Getting serious about network hygiene

By Roy Gregory

When it comes to streamed music and high-end audio, it is largely a story of unfulfilled promise. The theory is – err – sound, but in practise the results seldom even get close to what is possible from established formats like LP and optical disc replay. The only surprise here is that anybody is surprised. No format or replay chain has ever sprung, fully formed onto the market, with continual, evolutionary development being the order of the day, even for mature technologies. Records sound better now than they ever have, because of advances in the equipment used to play them. Why anybody thinks that file replay should escape such growing pains is beyond me – yet the blind faith displayed by manufacturers and listeners alike rises to the level of dogma. Sorry guys – I’m not buying it and, frankly, nor should you.
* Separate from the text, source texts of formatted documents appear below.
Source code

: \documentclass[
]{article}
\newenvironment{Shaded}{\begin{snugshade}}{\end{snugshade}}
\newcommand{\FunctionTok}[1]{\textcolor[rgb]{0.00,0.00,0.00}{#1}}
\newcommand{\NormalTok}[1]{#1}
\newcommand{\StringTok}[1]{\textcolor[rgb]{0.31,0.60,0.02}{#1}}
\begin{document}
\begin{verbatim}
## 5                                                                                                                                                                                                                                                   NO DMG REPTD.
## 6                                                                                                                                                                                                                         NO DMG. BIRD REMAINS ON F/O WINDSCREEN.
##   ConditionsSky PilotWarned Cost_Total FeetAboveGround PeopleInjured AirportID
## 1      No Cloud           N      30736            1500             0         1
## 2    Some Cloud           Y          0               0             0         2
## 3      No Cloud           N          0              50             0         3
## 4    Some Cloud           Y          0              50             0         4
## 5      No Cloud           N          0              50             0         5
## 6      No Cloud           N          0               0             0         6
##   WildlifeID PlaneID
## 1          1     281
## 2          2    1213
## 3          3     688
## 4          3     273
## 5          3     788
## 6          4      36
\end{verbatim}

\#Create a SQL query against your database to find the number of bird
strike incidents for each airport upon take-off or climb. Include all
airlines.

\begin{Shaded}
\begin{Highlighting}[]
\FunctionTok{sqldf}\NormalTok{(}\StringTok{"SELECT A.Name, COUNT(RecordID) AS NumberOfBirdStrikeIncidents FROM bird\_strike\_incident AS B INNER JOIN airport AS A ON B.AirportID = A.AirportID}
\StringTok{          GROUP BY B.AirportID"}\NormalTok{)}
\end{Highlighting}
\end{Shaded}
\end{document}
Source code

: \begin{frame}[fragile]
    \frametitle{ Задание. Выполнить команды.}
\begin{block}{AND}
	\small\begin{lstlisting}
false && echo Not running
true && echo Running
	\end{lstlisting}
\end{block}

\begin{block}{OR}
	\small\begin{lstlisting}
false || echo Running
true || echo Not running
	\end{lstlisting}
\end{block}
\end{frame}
Actually listen to the results and you can hear clearly that streaming and network replay are very much a work in progress. It’s not just the variability of streamed music as opposed to locally stored files. Those rare examples of high-quality file replay, examples that do genuinely approach high-end performance, serve to illustrate just how bad most file replay really is. The (ruinously expensive) Wadax Reference Server and PSU combination is one such example, but the proof of this pudding depends on more than just price, with an awful lot of expensive hardware failing the most basic of musical tests. Instead, the light at the end of this particular tunnel is generated by more modest offerings from the likes of CAD (Computer Audio Design) one of the few manufacturers to generate consistently enjoyable and musical results from file replay. Like Wadax, CAD have spent considerable time and effort on more than just the box that stores the files and the box that converts them into an analogue signal. Both companies have looked long and hard at the question of signal transfer and come to the same conclusion: half the problem with file replay is the network itself.

These days, even those who doggedly cling to the notion that bigger numbers must (by definition) deliver better sound are starting to accept that signal transfer is a major issue that risks diluting the musical performance of any file-based replay chain. Yet this is hardly news. Network filters have been essential commodities since the advent of ADSL and the AV streaming community has been aware of their importance and influence for years. These days, thanks to the historical juxtaposition of Covid, Netflix, Apple TV and binge-watching, you can buy an Ethernet filter to ‘improve picture quality’ from Amazon! Yet the audiophile community (with its focus on and heavy investment in big, complicated and expensive boxes) has been slow to catch on. Nor am I excluding myself from that institutional blindness. I might be one of the few audio writers who is openly sceptical about the musical quality of file replay and network integrity, but I’ve also been guilty of doing little to improve things – to the extent that when I first experienced the musical impact of the modest (and modestly priced – at least in high-end terms) Aardvark Ethernet filter, I was genuinely shocked at the scale of the improvement it instilled. It was an experience that forced me to look again at Network issues as a limiting factor in file replay and question how much could be gained through such apparently simple devices. With that in mind I established a cast of thousands (well – okay – three) to examine the situation and get a handle on the performance benefits and costs involved. As well as the Aardvark (£499), I’ll be looking at the more affordable English Electric/Chord Co. EE1 Network Filter (£249) and the recently arrived Ethernet Control from CAD (£1,250). These prices all include 20% sales tax.